Copy each line from the data that has the word "pull" in it.

****

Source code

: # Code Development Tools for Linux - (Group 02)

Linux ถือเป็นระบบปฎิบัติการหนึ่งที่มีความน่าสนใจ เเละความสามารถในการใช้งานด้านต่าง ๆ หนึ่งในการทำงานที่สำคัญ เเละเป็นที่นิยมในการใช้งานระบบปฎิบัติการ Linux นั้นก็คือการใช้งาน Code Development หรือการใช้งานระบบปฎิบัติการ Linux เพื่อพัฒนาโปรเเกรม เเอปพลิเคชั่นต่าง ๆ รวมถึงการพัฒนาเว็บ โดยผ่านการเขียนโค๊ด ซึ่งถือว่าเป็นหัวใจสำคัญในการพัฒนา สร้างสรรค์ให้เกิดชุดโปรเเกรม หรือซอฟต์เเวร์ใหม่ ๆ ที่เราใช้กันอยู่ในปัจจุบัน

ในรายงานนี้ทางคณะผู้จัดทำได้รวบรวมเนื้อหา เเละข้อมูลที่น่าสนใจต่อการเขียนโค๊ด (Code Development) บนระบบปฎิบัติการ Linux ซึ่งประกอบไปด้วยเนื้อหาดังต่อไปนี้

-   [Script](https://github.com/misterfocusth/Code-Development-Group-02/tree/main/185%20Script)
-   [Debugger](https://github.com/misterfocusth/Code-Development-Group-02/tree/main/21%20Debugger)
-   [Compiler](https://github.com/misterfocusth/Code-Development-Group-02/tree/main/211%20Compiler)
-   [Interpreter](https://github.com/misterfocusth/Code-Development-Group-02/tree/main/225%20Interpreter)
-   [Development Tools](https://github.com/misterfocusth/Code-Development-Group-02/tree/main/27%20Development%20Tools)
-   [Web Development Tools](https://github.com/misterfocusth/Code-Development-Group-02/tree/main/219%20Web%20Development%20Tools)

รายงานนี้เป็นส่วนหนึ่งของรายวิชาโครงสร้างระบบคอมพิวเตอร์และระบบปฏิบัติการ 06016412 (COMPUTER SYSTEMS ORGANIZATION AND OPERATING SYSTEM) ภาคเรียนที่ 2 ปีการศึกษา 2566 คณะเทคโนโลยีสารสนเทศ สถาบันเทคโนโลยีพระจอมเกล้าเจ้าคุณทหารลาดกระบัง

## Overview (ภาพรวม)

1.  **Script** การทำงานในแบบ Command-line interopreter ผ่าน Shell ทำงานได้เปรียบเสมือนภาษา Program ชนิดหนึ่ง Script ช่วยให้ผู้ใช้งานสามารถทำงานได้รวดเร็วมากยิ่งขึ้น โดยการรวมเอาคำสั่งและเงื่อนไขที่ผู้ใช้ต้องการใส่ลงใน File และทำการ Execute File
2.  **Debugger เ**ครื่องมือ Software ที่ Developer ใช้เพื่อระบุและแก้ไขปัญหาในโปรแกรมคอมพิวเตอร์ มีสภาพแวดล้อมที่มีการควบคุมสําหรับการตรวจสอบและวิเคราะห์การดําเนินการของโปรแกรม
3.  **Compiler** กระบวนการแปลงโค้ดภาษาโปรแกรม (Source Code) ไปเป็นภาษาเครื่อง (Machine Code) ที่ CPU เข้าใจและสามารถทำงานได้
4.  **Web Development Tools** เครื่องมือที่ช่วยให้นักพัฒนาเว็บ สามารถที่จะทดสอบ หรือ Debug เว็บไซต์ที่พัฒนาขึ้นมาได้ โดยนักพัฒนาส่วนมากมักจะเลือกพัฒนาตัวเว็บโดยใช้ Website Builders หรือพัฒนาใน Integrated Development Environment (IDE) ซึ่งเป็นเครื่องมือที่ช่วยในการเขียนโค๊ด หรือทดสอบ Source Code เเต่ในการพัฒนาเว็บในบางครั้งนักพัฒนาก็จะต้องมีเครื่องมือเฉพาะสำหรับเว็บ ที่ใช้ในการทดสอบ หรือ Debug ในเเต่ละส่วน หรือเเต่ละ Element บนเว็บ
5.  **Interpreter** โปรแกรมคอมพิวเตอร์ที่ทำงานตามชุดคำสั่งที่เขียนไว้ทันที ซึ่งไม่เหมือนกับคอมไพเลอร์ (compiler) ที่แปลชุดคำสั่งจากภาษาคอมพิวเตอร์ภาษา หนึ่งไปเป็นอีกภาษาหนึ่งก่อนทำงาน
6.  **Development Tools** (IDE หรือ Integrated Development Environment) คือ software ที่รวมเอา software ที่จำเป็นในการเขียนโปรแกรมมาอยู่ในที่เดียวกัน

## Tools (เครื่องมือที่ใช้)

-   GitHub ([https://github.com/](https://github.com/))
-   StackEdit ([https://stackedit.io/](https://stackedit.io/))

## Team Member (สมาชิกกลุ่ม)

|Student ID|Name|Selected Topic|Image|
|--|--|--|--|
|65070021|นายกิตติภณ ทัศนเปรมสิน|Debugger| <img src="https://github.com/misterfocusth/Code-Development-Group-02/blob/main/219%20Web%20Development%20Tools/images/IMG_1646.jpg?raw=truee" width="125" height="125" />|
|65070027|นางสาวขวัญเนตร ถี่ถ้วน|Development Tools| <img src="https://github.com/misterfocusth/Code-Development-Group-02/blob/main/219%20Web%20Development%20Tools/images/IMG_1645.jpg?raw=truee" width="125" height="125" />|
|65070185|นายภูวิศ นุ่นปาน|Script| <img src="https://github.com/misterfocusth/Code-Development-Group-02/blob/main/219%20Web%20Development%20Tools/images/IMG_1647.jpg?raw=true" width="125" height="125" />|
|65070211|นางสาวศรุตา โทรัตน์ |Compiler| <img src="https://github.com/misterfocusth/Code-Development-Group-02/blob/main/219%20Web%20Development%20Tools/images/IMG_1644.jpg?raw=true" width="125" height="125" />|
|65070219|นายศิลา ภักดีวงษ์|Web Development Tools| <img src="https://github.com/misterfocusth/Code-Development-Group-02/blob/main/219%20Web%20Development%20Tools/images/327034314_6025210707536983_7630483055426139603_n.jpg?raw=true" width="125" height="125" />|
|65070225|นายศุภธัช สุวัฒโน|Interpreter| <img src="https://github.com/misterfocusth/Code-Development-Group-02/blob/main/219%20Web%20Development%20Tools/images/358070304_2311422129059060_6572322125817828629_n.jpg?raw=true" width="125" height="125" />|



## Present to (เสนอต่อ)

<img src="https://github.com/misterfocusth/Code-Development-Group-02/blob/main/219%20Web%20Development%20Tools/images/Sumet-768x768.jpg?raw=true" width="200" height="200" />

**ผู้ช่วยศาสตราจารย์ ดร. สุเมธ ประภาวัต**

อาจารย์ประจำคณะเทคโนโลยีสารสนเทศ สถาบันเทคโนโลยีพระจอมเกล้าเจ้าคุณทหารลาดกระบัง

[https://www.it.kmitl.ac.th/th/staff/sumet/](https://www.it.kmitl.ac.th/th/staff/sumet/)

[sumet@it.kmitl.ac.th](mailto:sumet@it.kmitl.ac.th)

****

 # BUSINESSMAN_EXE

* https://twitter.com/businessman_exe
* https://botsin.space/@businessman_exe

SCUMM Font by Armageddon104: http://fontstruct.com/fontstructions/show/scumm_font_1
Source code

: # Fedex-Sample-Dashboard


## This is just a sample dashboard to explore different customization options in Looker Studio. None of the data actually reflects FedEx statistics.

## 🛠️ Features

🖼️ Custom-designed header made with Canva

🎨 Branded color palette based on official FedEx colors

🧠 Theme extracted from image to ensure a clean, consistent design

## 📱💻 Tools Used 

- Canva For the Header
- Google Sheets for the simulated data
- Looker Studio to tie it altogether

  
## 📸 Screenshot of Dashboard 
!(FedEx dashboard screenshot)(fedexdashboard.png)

****

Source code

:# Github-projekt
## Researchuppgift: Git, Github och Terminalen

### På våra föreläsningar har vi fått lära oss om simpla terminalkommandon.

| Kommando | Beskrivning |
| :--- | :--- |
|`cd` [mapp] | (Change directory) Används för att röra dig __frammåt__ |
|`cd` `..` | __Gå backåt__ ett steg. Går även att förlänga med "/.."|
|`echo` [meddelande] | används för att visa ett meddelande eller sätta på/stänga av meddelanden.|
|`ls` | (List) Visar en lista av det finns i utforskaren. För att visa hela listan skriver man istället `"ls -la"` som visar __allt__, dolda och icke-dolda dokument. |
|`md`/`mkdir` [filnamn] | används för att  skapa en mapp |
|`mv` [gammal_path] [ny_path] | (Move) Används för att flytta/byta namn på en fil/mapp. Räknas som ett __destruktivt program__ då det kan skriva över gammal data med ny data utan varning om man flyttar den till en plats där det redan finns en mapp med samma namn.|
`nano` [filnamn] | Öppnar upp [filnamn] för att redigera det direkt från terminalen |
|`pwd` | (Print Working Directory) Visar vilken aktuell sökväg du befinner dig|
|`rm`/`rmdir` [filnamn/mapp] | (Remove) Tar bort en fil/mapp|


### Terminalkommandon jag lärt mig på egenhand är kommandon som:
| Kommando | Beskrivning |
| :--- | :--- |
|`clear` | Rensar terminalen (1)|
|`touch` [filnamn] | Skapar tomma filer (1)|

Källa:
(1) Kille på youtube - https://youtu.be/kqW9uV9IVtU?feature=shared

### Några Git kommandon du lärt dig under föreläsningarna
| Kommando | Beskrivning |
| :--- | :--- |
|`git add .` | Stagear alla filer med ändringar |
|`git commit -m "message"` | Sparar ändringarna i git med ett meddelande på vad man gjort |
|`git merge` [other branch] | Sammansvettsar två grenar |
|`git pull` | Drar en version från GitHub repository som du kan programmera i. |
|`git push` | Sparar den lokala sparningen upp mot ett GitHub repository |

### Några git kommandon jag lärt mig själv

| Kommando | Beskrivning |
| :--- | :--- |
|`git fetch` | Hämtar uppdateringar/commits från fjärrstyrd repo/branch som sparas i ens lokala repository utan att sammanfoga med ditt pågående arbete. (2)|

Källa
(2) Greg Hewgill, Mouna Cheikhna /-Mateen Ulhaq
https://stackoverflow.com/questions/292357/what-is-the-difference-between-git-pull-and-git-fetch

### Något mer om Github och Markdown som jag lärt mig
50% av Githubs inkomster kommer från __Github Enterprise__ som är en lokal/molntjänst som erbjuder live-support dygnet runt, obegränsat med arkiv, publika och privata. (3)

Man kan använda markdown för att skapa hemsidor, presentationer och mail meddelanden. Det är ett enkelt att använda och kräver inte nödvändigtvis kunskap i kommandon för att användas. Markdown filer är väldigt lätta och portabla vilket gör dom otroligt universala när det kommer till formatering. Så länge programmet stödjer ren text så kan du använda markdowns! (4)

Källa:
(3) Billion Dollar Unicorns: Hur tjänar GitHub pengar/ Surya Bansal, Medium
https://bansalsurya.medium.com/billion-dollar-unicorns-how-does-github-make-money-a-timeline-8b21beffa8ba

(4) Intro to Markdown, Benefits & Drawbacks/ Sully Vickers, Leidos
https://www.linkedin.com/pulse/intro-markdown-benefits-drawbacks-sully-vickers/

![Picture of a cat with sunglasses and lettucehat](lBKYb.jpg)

****

## Task output
|`git pull` | Drar en version från GitHub repository som du kan programmera i. |
https://stackoverflow.com/questions/292357/what-is-the-difference-between-git-pull-and-git-fetch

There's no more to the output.